The legal profession has about the broadest range of intellectual ability as any of the prominent professions.  Known to most as an important profession, necessary in a complex society, but for which billed fees are perceived as disproportionate to the services rendered.  This we know.  However, it is the range of skill of lawyers, from supreme intellect to barely literate that we come upon. 

It's all in the licensing. Many folks could handle simple wills, property closing, contract execution and enforcement, and numerous lawyerly skills. For most of these tasks there are strict procedures of practice. Very little actual legal knowledge is required. There is a difference between understanding the nature of the law and preparing a will or trust for some needful client.  To be sure, without licensing the doors would open to completely unscrupulous, incompetent, and immoral practitioners.  Licensing is not unlike a dike that keeps out an ocean of pollution. It protects nothing within. 

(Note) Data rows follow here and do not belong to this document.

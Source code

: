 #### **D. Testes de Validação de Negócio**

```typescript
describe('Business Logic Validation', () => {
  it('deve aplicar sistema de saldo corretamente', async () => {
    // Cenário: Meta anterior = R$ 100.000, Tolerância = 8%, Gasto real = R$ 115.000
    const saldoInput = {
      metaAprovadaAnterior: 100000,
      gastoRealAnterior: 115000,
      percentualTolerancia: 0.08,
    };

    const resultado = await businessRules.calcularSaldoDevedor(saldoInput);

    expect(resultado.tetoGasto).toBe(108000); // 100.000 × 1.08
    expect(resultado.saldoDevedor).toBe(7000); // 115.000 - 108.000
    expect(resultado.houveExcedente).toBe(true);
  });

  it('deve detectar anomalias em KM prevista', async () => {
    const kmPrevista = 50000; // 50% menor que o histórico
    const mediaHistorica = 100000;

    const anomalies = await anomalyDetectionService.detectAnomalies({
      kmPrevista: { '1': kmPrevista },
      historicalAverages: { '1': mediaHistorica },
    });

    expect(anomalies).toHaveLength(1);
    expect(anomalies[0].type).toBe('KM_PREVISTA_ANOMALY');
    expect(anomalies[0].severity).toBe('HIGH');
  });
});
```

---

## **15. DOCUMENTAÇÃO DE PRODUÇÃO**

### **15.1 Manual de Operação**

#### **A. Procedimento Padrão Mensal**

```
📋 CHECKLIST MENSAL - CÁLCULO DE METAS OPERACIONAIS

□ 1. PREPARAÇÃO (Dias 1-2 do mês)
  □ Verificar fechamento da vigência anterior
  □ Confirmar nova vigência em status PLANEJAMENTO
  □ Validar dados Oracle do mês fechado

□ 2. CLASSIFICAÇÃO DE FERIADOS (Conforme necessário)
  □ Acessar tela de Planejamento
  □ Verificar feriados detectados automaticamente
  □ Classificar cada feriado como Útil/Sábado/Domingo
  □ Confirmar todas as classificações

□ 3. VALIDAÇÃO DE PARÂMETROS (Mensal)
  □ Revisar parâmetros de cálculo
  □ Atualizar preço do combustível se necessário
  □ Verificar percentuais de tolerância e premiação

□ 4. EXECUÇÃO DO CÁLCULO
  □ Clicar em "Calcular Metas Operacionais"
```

Practice of law is now so routine that one can purchase software that contains the skeleton of innumerable legal documents.  Just make the needed changes, insert the correct names, and print.  There are even online websites that will help you on all this, even incorporating a business, getting a green card, making a will, and dozens of other functions.   It would be possible in many cases to set up "lawyer shop" to use these tools. It would be a limited practice. Alas, this is forbidden because the would-be entrapeneur does not have a license.

The license guarantees minimal training and minimal competency.  The license guarantees a right for a fee for services often done by the secretary.*  High or even good quality work is not part of the fee.

On the other hand some legal matters and situations are so subtle there is needed a legal mind of the highest caliber.  Their arguments and decisions are beyond the reach of most of us.  Some legal minds, in the past and currently, are of the highest intellect.

* On this I have inside information.  My mom was a legal secretary for years. Her work was demanding and exacting. She was given considerable responsibility.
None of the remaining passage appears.